→ **Work request**
Leaving out every picture, output the records below exactly as they are.

(Stored data)
────
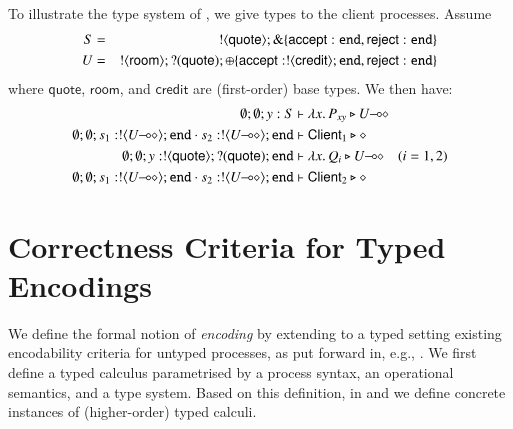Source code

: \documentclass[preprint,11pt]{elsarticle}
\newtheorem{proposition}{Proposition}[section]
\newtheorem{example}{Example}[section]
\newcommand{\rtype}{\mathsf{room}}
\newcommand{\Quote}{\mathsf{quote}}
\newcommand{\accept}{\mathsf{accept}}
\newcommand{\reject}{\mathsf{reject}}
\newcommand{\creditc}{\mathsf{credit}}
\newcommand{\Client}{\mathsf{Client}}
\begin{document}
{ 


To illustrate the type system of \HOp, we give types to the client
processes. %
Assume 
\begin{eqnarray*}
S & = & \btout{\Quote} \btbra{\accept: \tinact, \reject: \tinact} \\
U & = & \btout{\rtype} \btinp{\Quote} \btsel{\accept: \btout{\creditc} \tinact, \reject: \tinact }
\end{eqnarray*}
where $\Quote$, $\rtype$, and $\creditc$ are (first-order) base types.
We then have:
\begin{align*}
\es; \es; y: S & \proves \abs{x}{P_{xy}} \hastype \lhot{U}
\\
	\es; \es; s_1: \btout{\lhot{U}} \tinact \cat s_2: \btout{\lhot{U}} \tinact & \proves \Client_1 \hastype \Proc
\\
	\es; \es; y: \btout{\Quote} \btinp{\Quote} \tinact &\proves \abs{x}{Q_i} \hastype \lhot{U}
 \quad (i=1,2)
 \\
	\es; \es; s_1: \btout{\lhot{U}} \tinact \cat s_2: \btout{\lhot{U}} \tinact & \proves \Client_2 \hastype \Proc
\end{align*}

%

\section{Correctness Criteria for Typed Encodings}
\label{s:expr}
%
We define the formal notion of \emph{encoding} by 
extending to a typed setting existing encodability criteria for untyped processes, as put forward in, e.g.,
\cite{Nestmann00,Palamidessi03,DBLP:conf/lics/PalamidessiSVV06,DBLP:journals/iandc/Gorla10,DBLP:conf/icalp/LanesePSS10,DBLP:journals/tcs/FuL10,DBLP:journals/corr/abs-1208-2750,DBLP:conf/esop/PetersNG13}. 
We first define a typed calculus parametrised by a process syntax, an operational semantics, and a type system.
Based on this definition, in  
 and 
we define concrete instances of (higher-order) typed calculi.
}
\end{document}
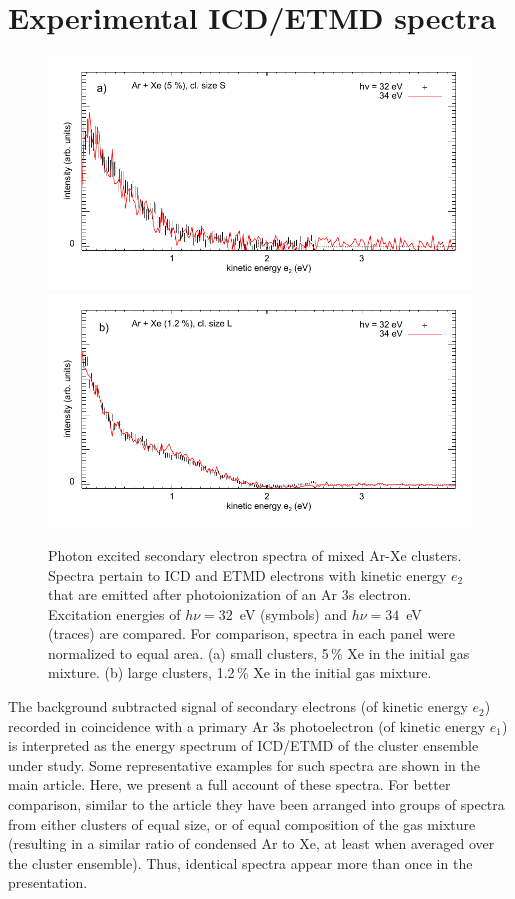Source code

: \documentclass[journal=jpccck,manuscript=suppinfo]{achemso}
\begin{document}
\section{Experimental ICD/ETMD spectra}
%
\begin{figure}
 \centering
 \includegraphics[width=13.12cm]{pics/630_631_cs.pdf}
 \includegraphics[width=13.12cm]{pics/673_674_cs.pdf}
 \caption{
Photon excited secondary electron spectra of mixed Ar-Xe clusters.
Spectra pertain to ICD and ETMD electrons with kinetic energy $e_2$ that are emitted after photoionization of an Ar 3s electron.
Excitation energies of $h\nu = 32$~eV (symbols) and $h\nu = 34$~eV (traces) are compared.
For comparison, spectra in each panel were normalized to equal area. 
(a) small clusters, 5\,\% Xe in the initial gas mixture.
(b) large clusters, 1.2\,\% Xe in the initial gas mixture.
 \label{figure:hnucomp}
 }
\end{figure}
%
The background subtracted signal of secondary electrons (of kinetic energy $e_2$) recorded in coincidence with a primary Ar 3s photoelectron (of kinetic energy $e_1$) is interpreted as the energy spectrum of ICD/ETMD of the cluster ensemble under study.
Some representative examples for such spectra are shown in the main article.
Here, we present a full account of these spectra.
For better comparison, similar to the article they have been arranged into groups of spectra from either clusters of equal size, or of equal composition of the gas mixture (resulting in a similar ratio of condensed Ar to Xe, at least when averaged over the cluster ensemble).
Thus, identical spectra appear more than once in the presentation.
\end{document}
────
→ **Response**
Source code

: \documentclass[preprint,11pt]{elsarticle}
\newtheorem{proposition}{Proposition}[section]
\newtheorem{example}{Example}[section]
\newcommand{\rtype}{\mathsf{room}}
\newcommand{\Quote}{\mathsf{quote}}
\newcommand{\accept}{\mathsf{accept}}
\newcommand{\reject}{\mathsf{reject}}
\newcommand{\creditc}{\mathsf{credit}}
\newcommand{\Client}{\mathsf{Client}}
\begin{document}
{ 


To illustrate the type system of \HOp, we give types to the client
processes. %
Assume 
\begin{eqnarray*}
S & = & \btout{\Quote} \btbra{\accept: \tinact, \reject: \tinact} \\
U & = & \btout{\rtype} \btinp{\Quote} \btsel{\accept: \btout{\creditc} \tinact, \reject: \tinact }
\end{eqnarray*}
where $\Quote$, $\rtype$, and $\creditc$ are (first-order) base types.
We then have:
\begin{align*}
\es; \es; y: S & \proves \abs{x}{P_{xy}} \hastype \lhot{U}
\\
	\es; \es; s_1: \btout{\lhot{U}} \tinact \cat s_2: \btout{\lhot{U}} \tinact & \proves \Client_1 \hastype \Proc
\\
	\es; \es; y: \btout{\Quote} \btinp{\Quote} \tinact &\proves \abs{x}{Q_i} \hastype \lhot{U}
 \quad (i=1,2)
 \\
	\es; \es; s_1: \btout{\lhot{U}} \tinact \cat s_2: \btout{\lhot{U}} \tinact & \proves \Client_2 \hastype \Proc
\end{align*}

%

\section{Correctness Criteria for Typed Encodings}
\label{s:expr}
%
We define the formal notion of \emph{encoding} by 
extending to a typed setting existing encodability criteria for untyped processes, as put forward in, e.g.,
\cite{Nestmann00,Palamidessi03,DBLP:conf/lics/PalamidessiSVV06,DBLP:journals/iandc/Gorla10,DBLP:conf/icalp/LanesePSS10,DBLP:journals/tcs/FuL10,DBLP:journals/corr/abs-1208-2750,DBLP:conf/esop/PetersNG13}. 
We first define a typed calculus parametrised by a process syntax, an operational semantics, and a type system.
Based on this definition, in  
 and 
we define concrete instances of (higher-order) typed calculi.
}
\end{document}
Source code

: \documentclass[journal=jpccck,manuscript=suppinfo]{achemso}
\begin{document}
\section{Experimental ICD/ETMD spectra}
%
\begin{figure}
 \centering
 \includegraphics[width=13.12cm]{pics/630_631_cs.pdf}
 \includegraphics[width=13.12cm]{pics/673_674_cs.pdf}
 \caption{
Photon excited secondary electron spectra of mixed Ar-Xe clusters.
Spectra pertain to ICD and ETMD electrons with kinetic energy $e_2$ that are emitted after photoionization of an Ar 3s electron.
Excitation energies of $h\nu = 32$~eV (symbols) and $h\nu = 34$~eV (traces) are compared.
For comparison, spectra in each panel were normalized to equal area. 
(a) small clusters, 5\,\% Xe in the initial gas mixture.
(b) large clusters, 1.2\,\% Xe in the initial gas mixture.
 \label{figure:hnucomp}
 }
\end{figure}
%
The background subtracted signal of secondary electrons (of kinetic energy $e_2$) recorded in coincidence with a primary Ar 3s photoelectron (of kinetic energy $e_1$) is interpreted as the energy spectrum of ICD/ETMD of the cluster ensemble under study.
Some representative examples for such spectra are shown in the main article.
Here, we present a full account of these spectra.
For better comparison, similar to the article they have been arranged into groups of spectra from either clusters of equal size, or of equal composition of the gas mixture (resulting in a similar ratio of condensed Ar to Xe, at least when averaged over the cluster ensemble).
Thus, identical spectra appear more than once in the presentation.
\end{document}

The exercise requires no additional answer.